Contrary to popular belief, the European Jews, who were the driving force behind the creation of Israel, are not descended from the biblical Jews. Rather, the evidence seems to suggest that they are descended from the Khazar people, who originated in modern-day, southern Russia sometime around 600 AD. The Khazars adopted Rabbinical Judaism as a state religion around 800 AD. Prior to the holocaust and the Jewish exodus out of Europe to Israel, Poland and Ukraine remained the centers of Jewish culture in Europe. The Khazar theory of origin is the only theory that can explain how the Jews ended up in Poland and Ukraine.
Little today remains in the historical record of the Khazar people. However, it is known that they inhabited the southern steppes of Russia from about 600 until 1230 and the arrival of Ghenis Khan. The Khazars are rumored to have adopted Rabbinical Judaism for political reasons. They hoped to remain neutral between the feuding Muslims and Orthodox Christians in their neighborhood.
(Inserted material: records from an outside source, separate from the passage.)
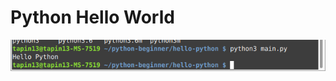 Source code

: # Python Hello World

![alt text](https://github.com/tapin13/python-beginner/blob/master/000_hello-python/screenshot.png)
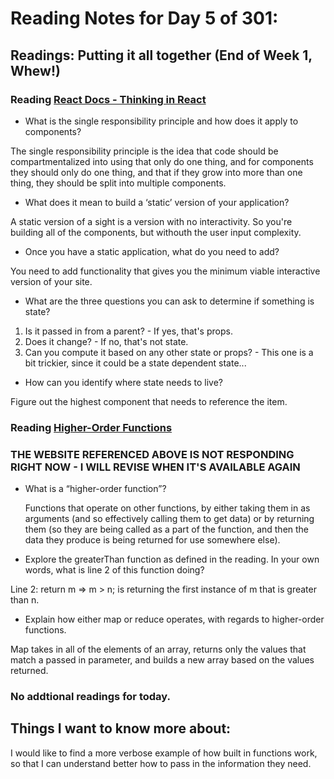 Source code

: # Reading Notes for Day 5 of 301:

## Readings: Putting it all together (End of Week 1, Whew!)

### Reading [React Docs - Thinking in React]()

- What is the single responsibility principle and how does it apply to components?

The single responsibility principle is the idea that code should be compartmentalized into using that only do one thing, and for components they should only do one thing, and that if they grow into more than one thing, they should be split into multiple components.

- What does it mean to build a ‘static’ version of your application?

A static version of a sight is a version with no interactivity. So you're building all of the components, but withouth the user input complexity.

- Once you have a static application, what do you need to add?

You need to add functionality that gives you the minimum viable interactive version of your site. 

- What are the three questions you can ask to determine if something is state?
 1. Is it passed in from a parent? - If yes, that's props.
 2. Does it change? - If no, that's not state.
 3. Can you compute it based on any other state or props? - This one is a bit trickier, since it could be a state dependent state...

- How can you identify where state needs to live?

Figure out the highest component that needs to reference the item.

### Reading [Higher-Order Functions](https://eloquentjavascript.net/05_higher_order.html#h_xxCc98lOBK)

### THE WEBSITE REFERENCED ABOVE IS NOT RESPONDING RIGHT NOW - I WILL REVISE WHEN IT'S AVAILABLE AGAIN


- What is a “higher-order function”?

  Functions that operate on other functions, by either taking them in as arguments (and so effectively calling them to get data) or by returning them (so they are being called as a part of the function, and then the data they produce is being returned for use somewhere else).

- Explore the greaterThan function as defined in the reading. In your own words, what is line 2 of this function doing?

Line 2: return m => m > n; is returning the first instance of m that is greater than n.



- Explain how either map or reduce operates, with regards to higher-order functions.

Map takes in all of the elements of an array, returns only the values that match a passed in parameter, and builds a new array based on the values returned.

### No addtional readings for today.

## Things I want to know more about:

I would like to find a more verbose example of how built in functions work, so that I can understand better how to pass in the information they need. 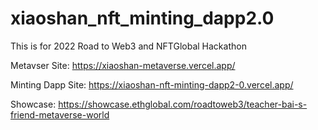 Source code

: # xiaoshan_nft_minting_dapp2.0

This is for 2022 Road to Web3 and NFTGlobal Hackathon

Metavser Site: <https://xiaoshan-metaverse.vercel.app/>

Minting Dapp Site: <https://xiaoshan-nft-minting-dapp2-0.vercel.app/>

Showcase: <https://showcase.ethglobal.com/roadtoweb3/teacher-bai-s-friend-metaverse-world>
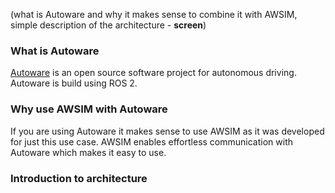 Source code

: (what is Autoware and why it makes sense to combine it with AWSIM, simple description of the architecture - **screen**)

### What is Autoware

[Autoware](https://www.autoware.org/autoware) is an open source software project for autonomous driving.
Autoware is build using ROS 2.

### Why use AWSIM with Autoware
If you are using Autoware it makes sense to use AWSIM as it was developed for just this use case.
AWSIM enables effortless communication with Autoware which makes it easy to use.
<!-- TODO -->

### Introduction to architecture
<!-- TODO -->
<!-- DM: tutaj raczej po krotce za co autoware odpowiada, ze jest tam lokalizacja, sledzenie sciezki itd, ze to wszystko mzoe zapewnic jakis rzeczywisty pojazd albo symulator i tu odniesienie do kolejnej podsekcji - ze to moze byc AWSIM :) -->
Around 1050 the early Russian state conquered the Khazars. This sent the Khazars into decline. However, the Khazars were able to hang on until around 1230, when Ghengis Khan and the Golden Horde came roaring through. The Mongols set up their capital Astrakhan right next to the old Khazar capital Atil. The arrival of the Mongols forced the Khazars to flee westward into Modern-day Ukraine and Poland.
After Kiev fell to the Mongols, Kiev and the surrounding areas were incorporated into the Polish-Lithuanian Commonwealth. As the Poles consolidated these areas under their control, they encountered recently-arrived Khazar refugees. In a bid to make it easier to secure control of the region, the Poles agreed to grant the Khazars religious freedom if the Khazars agreed to recognize their rule.
The Khazars evolved into modern-day Ashkenazi Jews in Poland and Ukraine. They remained a core part of the Polish state until it fell apart, first during the Deluge from 1654 to 1657 and then during the Partitions from 1772 to 1795. The collapse of the Polish state sent Jewish refugees fleeing into Western Europe. Many of them were also incorporated into the Russian Empire as it grew at the expense of Poland.
After the collapse of the Polish state, Jews remained flung all over Europe. The Holocaust had the unusual effect of unifying all of Europe’s Jews. The survivors of this tragedy decided to band together to create their own, Jewish state, leading to Israel.